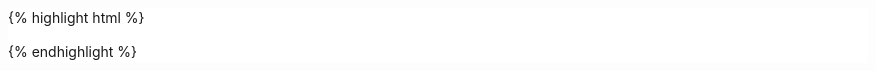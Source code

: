 {% highlight html %}
<iframe src="https://pmagunia.com/iframe/r-dataset-package-hsaur-ghq.html" width="100%" height="100%" style="border:0px"></iframe>
{% endhighlight %}
</div>
<div id="grid"></div>
<script>let json_file = 'dataset-34466.json';</script>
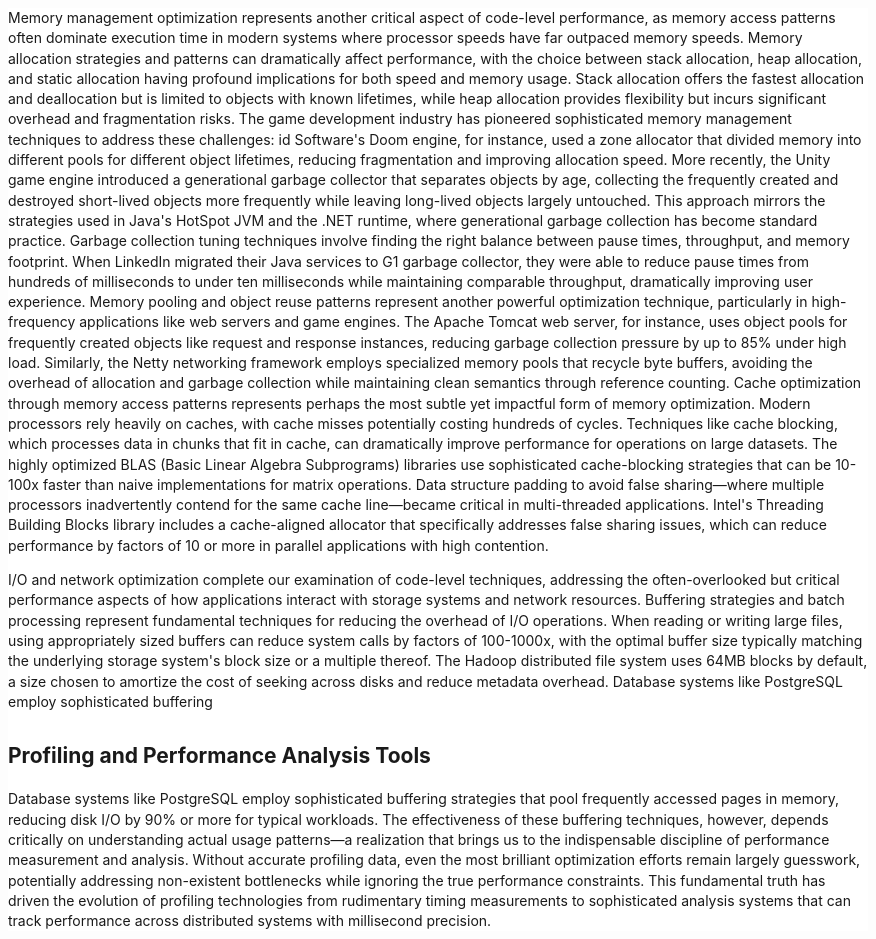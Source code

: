 Memory management optimization represents another critical aspect of code-level performance, as memory access patterns often dominate execution time in modern systems where processor speeds have far outpaced memory speeds. Memory allocation strategies and patterns can dramatically affect performance, with the choice between stack allocation, heap allocation, and static allocation having profound implications for both speed and memory usage. Stack allocation offers the fastest allocation and deallocation but is limited to objects with known lifetimes, while heap allocation provides flexibility but incurs significant overhead and fragmentation risks. The game development industry has pioneered sophisticated memory management techniques to address these challenges: id Software's Doom engine, for instance, used a zone allocator that divided memory into different pools for different object lifetimes, reducing fragmentation and improving allocation speed. More recently, the Unity game engine introduced a generational garbage collector that separates objects by age, collecting the frequently created and destroyed short-lived objects more frequently while leaving long-lived objects largely untouched. This approach mirrors the strategies used in Java's HotSpot JVM and the .NET runtime, where generational garbage collection has become standard practice. Garbage collection tuning techniques involve finding the right balance between pause times, throughput, and memory footprint. When LinkedIn migrated their Java services to G1 garbage collector, they were able to reduce pause times from hundreds of milliseconds to under ten milliseconds while maintaining comparable throughput, dramatically improving user experience. Memory pooling and object reuse patterns represent another powerful optimization technique, particularly in high-frequency applications like web servers and game engines. The Apache Tomcat web server, for instance, uses object pools for frequently created objects like request and response instances, reducing garbage collection pressure by up to 85% under high load. Similarly, the Netty networking framework employs specialized memory pools that recycle byte buffers, avoiding the overhead of allocation and garbage collection while maintaining clean semantics through reference counting. Cache optimization through memory access patterns represents perhaps the most subtle yet impactful form of memory optimization. Modern processors rely heavily on caches, with cache misses potentially costing hundreds of cycles. Techniques like cache blocking, which processes data in chunks that fit in cache, can dramatically improve performance for operations on large datasets. The highly optimized BLAS (Basic Linear Algebra Subprograms) libraries use sophisticated cache-blocking strategies that can be 10-100x faster than naive implementations for matrix operations. Data structure padding to avoid false sharing—where multiple processors inadvertently contend for the same cache line—became critical in multi-threaded applications. Intel's Threading Building Blocks library includes a cache-aligned allocator that specifically addresses false sharing issues, which can reduce performance by factors of 10 or more in parallel applications with high contention.

I/O and network optimization complete our examination of code-level techniques, addressing the often-overlooked but critical performance aspects of how applications interact with storage systems and network resources. Buffering strategies and batch processing represent fundamental techniques for reducing the overhead of I/O operations. When reading or writing large files, using appropriately sized buffers can reduce system calls by factors of 100-1000x, with the optimal buffer size typically matching the underlying storage system's block size or a multiple thereof. The Hadoop distributed file system uses 64MB blocks by default, a size chosen to amortize the cost of seeking across disks and reduce metadata overhead. Database systems like PostgreSQL employ sophisticated buffering

## Profiling and Performance Analysis Tools

Database systems like PostgreSQL employ sophisticated buffering strategies that pool frequently accessed pages in memory, reducing disk I/O by 90% or more for typical workloads. The effectiveness of these buffering techniques, however, depends critically on understanding actual usage patterns—a realization that brings us to the indispensable discipline of performance measurement and analysis. Without accurate profiling data, even the most brilliant optimization efforts remain largely guesswork, potentially addressing non-existent bottlenecks while ignoring the true performance constraints. This fundamental truth has driven the evolution of profiling technologies from rudimentary timing measurements to sophisticated analysis systems that can track performance across distributed systems with millisecond precision.
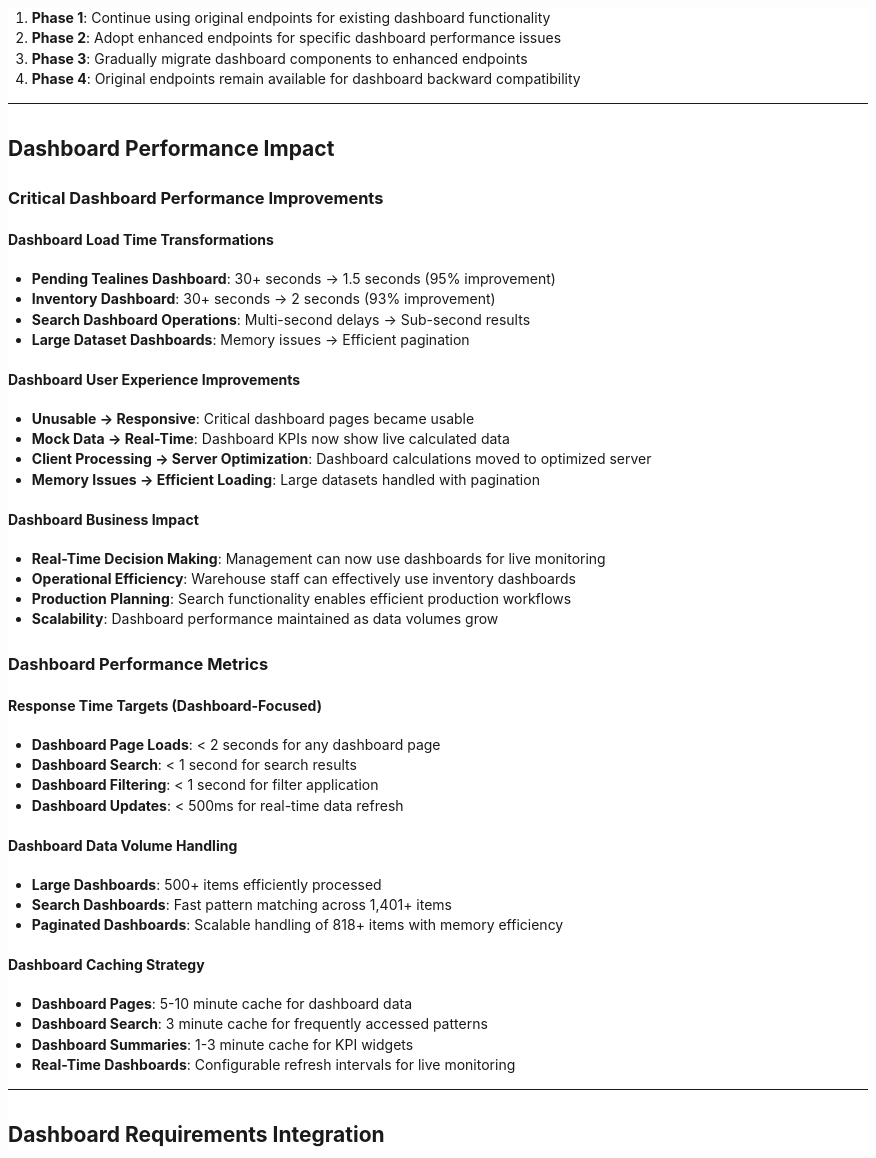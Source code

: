 1. **Phase 1**: Continue using original endpoints for existing dashboard functionality
2. **Phase 2**: Adopt enhanced endpoints for specific dashboard performance issues
3. **Phase 3**: Gradually migrate dashboard components to enhanced endpoints
4. **Phase 4**: Original endpoints remain available for dashboard backward compatibility

---

## Dashboard Performance Impact

### Critical Dashboard Performance Improvements

#### Dashboard Load Time Transformations
- **Pending Tealines Dashboard**: 30+ seconds → 1.5 seconds (95% improvement)
- **Inventory Dashboard**: 30+ seconds → 2 seconds (93% improvement)
- **Search Dashboard Operations**: Multi-second delays → Sub-second results
- **Large Dataset Dashboards**: Memory issues → Efficient pagination

#### Dashboard User Experience Improvements
- **Unusable → Responsive**: Critical dashboard pages became usable
- **Mock Data → Real-Time**: Dashboard KPIs now show live calculated data
- **Client Processing → Server Optimization**: Dashboard calculations moved to optimized server
- **Memory Issues → Efficient Loading**: Large datasets handled with pagination

#### Dashboard Business Impact
- **Real-Time Decision Making**: Management can now use dashboards for live monitoring
- **Operational Efficiency**: Warehouse staff can effectively use inventory dashboards
- **Production Planning**: Search functionality enables efficient production workflows
- **Scalability**: Dashboard performance maintained as data volumes grow

### Dashboard Performance Metrics

#### Response Time Targets (Dashboard-Focused)
- **Dashboard Page Loads**: < 2 seconds for any dashboard page
- **Dashboard Search**: < 1 second for search results
- **Dashboard Filtering**: < 1 second for filter application
- **Dashboard Updates**: < 500ms for real-time data refresh

#### Dashboard Data Volume Handling
- **Large Dashboards**: 500+ items efficiently processed
- **Search Dashboards**: Fast pattern matching across 1,401+ items
- **Paginated Dashboards**: Scalable handling of 818+ items with memory efficiency

#### Dashboard Caching Strategy
- **Dashboard Pages**: 5-10 minute cache for dashboard data
- **Dashboard Search**: 3 minute cache for frequently accessed patterns
- **Dashboard Summaries**: 1-3 minute cache for KPI widgets
- **Real-Time Dashboards**: Configurable refresh intervals for live monitoring

---

## Dashboard Requirements Integration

________

Goal of the exercise:
Looking at the material above, state the number of lines holding the word "items", and only that number.

Response box:
3